*** RECORDED INFORMATION

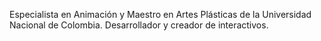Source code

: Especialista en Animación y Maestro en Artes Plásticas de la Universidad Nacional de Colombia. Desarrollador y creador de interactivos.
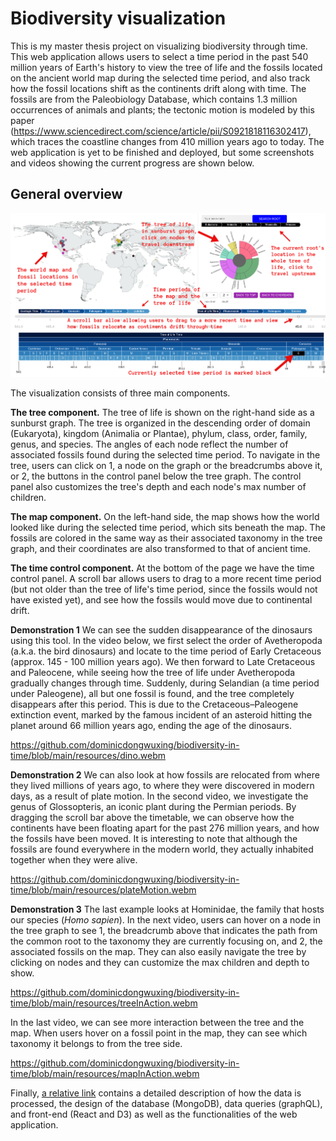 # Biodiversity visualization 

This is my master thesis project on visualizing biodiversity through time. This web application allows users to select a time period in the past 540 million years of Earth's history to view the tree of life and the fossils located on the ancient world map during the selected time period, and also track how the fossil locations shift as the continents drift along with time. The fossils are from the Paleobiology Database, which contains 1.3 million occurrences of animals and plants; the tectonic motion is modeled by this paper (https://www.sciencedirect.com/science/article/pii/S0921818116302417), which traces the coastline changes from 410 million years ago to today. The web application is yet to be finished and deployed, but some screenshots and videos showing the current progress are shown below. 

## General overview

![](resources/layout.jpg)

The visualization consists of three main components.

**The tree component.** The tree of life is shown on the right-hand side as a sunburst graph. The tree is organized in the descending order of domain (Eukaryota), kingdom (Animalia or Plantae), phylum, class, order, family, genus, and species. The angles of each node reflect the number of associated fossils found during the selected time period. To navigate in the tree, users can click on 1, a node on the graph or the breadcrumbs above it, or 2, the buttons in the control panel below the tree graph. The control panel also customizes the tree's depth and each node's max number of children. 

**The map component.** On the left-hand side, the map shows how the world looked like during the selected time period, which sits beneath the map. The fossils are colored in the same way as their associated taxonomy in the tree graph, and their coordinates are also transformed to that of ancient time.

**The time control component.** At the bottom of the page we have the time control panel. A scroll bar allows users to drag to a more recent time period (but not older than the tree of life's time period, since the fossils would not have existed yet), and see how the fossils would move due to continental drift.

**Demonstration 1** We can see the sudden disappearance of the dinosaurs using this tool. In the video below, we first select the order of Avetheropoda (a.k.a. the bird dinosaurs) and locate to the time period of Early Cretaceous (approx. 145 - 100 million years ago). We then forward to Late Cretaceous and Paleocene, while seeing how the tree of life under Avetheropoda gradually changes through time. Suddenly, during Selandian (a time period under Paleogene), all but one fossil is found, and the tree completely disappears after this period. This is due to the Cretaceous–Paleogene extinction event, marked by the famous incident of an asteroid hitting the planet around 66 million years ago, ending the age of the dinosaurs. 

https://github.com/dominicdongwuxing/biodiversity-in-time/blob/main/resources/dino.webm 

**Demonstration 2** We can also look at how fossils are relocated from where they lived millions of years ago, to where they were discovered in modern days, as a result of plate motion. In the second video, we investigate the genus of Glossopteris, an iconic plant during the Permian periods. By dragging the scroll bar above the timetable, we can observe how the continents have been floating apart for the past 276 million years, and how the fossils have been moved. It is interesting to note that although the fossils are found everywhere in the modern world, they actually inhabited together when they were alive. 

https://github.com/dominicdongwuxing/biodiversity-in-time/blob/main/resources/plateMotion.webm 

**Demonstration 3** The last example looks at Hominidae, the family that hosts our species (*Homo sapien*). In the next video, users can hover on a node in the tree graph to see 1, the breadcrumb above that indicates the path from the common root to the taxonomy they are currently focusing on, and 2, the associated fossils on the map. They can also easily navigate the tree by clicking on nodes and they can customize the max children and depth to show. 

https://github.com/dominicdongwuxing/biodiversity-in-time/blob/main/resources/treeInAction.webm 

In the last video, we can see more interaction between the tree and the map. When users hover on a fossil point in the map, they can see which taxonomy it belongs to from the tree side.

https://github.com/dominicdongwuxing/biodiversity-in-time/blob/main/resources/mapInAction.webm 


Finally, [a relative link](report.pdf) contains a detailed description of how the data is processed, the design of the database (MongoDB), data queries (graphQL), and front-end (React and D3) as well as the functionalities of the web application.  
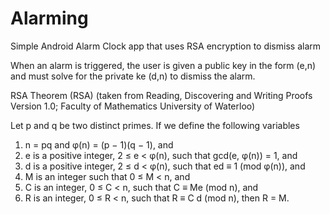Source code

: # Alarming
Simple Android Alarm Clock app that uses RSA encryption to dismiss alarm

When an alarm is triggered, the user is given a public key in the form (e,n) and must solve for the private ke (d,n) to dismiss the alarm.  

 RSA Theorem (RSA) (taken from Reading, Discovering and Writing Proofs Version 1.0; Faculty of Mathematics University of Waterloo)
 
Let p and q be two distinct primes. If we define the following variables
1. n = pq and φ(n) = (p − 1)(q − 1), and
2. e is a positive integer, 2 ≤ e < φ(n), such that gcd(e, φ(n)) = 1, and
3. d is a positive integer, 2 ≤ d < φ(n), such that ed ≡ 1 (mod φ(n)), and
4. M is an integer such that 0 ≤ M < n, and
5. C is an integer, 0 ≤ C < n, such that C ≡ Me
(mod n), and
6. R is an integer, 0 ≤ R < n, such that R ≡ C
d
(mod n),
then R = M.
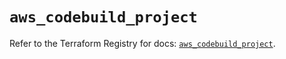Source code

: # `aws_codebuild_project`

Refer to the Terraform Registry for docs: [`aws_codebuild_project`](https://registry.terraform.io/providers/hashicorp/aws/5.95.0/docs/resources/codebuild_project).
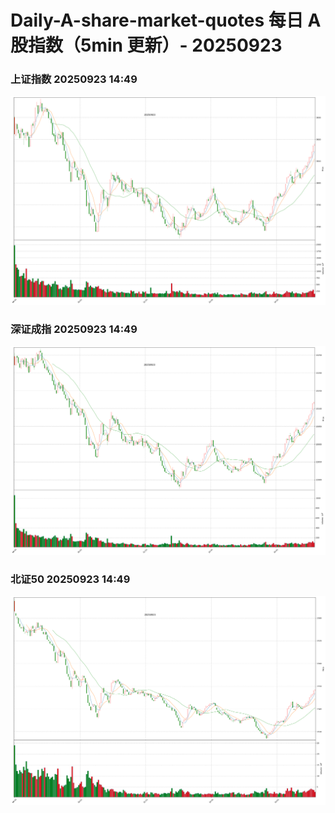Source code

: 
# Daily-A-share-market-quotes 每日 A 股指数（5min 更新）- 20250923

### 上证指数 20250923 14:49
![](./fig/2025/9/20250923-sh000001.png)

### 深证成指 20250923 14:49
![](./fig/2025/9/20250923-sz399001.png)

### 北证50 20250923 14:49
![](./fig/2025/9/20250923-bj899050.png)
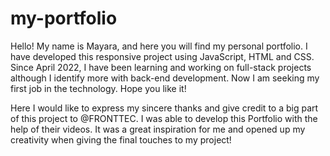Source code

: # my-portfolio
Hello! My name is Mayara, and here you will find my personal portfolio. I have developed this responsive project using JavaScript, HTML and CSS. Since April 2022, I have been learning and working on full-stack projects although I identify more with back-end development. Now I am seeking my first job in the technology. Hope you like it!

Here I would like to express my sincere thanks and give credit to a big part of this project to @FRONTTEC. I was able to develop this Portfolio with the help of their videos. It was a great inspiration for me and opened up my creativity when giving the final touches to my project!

******

TASK =
Each record above needs to be retyped exactly, without any pictures.

EXERCISE SOLUTION =
Source code

: Especialista en Animación y Maestro en Artes Plásticas de la Universidad Nacional de Colombia. Desarrollador y creador de interactivos.
 # Biodiversity visualization 

This is my master thesis project on visualizing biodiversity through time. This web application allows users to select a time period in the past 540 million years of Earth's history to view the tree of life and the fossils located on the ancient world map during the selected time period, and also track how the fossil locations shift as the continents drift along with time. The fossils are from the Paleobiology Database, which contains 1.3 million occurrences of animals and plants; the tectonic motion is modeled by this paper (https://www.sciencedirect.com/science/article/pii/S0921818116302417), which traces the coastline changes from 410 million years ago to today. The web application is yet to be finished and deployed, but some screenshots and videos showing the current progress are shown below. 

## General overview

![](resources/layout.jpg)

The visualization consists of three main components.

**The tree component.** The tree of life is shown on the right-hand side as a sunburst graph. The tree is organized in the descending order of domain (Eukaryota), kingdom (Animalia or Plantae), phylum, class, order, family, genus, and species. The angles of each node reflect the number of associated fossils found during the selected time period. To navigate in the tree, users can click on 1, a node on the graph or the breadcrumbs above it, or 2, the buttons in the control panel below the tree graph. The control panel also customizes the tree's depth and each node's max number of children. 

**The map component.** On the left-hand side, the map shows how the world looked like during the selected time period, which sits beneath the map. The fossils are colored in the same way as their associated taxonomy in the tree graph, and their coordinates are also transformed to that of ancient time.

**The time control component.** At the bottom of the page we have the time control panel. A scroll bar allows users to drag to a more recent time period (but not older than the tree of life's time period, since the fossils would not have existed yet), and see how the fossils would move due to continental drift.

**Demonstration 1** We can see the sudden disappearance of the dinosaurs using this tool. In the video below, we first select the order of Avetheropoda (a.k.a. the bird dinosaurs) and locate to the time period of Early Cretaceous (approx. 145 - 100 million years ago). We then forward to Late Cretaceous and Paleocene, while seeing how the tree of life under Avetheropoda gradually changes through time. Suddenly, during Selandian (a time period under Paleogene), all but one fossil is found, and the tree completely disappears after this period. This is due to the Cretaceous–Paleogene extinction event, marked by the famous incident of an asteroid hitting the planet around 66 million years ago, ending the age of the dinosaurs. 

https://github.com/dominicdongwuxing/biodiversity-in-time/blob/main/resources/dino.webm 

**Demonstration 2** We can also look at how fossils are relocated from where they lived millions of years ago, to where they were discovered in modern days, as a result of plate motion. In the second video, we investigate the genus of Glossopteris, an iconic plant during the Permian periods. By dragging the scroll bar above the timetable, we can observe how the continents have been floating apart for the past 276 million years, and how the fossils have been moved. It is interesting to note that although the fossils are found everywhere in the modern world, they actually inhabited together when they were alive. 

https://github.com/dominicdongwuxing/biodiversity-in-time/blob/main/resources/plateMotion.webm 

**Demonstration 3** The last example looks at Hominidae, the family that hosts our species (*Homo sapien*). In the next video, users can hover on a node in the tree graph to see 1, the breadcrumb above that indicates the path from the common root to the taxonomy they are currently focusing on, and 2, the associated fossils on the map. They can also easily navigate the tree by clicking on nodes and they can customize the max children and depth to show. 

https://github.com/dominicdongwuxing/biodiversity-in-time/blob/main/resources/treeInAction.webm 

In the last video, we can see more interaction between the tree and the map. When users hover on a fossil point in the map, they can see which taxonomy it belongs to from the tree side.

https://github.com/dominicdongwuxing/biodiversity-in-time/blob/main/resources/mapInAction.webm 


Finally, [a relative link](report.pdf) contains a detailed description of how the data is processed, the design of the database (MongoDB), data queries (graphQL), and front-end (React and D3) as well as the functionalities of the web application.  
Source code

: # Alarming
Simple Android Alarm Clock app that uses RSA encryption to dismiss alarm

When an alarm is triggered, the user is given a public key in the form (e,n) and must solve for the private ke (d,n) to dismiss the alarm.  

 RSA Theorem (RSA) (taken from Reading, Discovering and Writing Proofs Version 1.0; Faculty of Mathematics University of Waterloo)
 
Let p and q be two distinct primes. If we define the following variables
1. n = pq and φ(n) = (p − 1)(q − 1), and
2. e is a positive integer, 2 ≤ e < φ(n), such that gcd(e, φ(n)) = 1, and
3. d is a positive integer, 2 ≤ d < φ(n), such that ed ≡ 1 (mod φ(n)), and
4. M is an integer such that 0 ≤ M < n, and
5. C is an integer, 0 ≤ C < n, such that C ≡ Me
(mod n), and
6. R is an integer, 0 ≤ R < n, such that R ≡ C
d
(mod n),
then R = M.
Source code

: # `aws_codebuild_project`

Refer to the Terraform Registry for docs: [`aws_codebuild_project`](https://registry.terraform.io/providers/hashicorp/aws/5.95.0/docs/resources/codebuild_project).
Source code

: 
# Daily-A-share-market-quotes 每日 A 股指数（5min 更新）- 20250923

### 上证指数 20250923 14:49
![](./fig/2025/9/20250923-sh000001.png)

### 深证成指 20250923 14:49
![](./fig/2025/9/20250923-sz399001.png)

### 北证50 20250923 14:49
![](./fig/2025/9/20250923-bj899050.png)
Source code

: # my-portfolio
Hello! My name is Mayara, and here you will find my personal portfolio. I have developed this responsive project using JavaScript, HTML and CSS. Since April 2022, I have been learning and working on full-stack projects although I identify more with back-end development. Now I am seeking my first job in the technology. Hope you like it!

Here I would like to express my sincere thanks and give credit to a big part of this project to @FRONTTEC. I was able to develop this Portfolio with the help of their videos. It was a great inspiration for me and opened up my creativity when giving the final touches to my project!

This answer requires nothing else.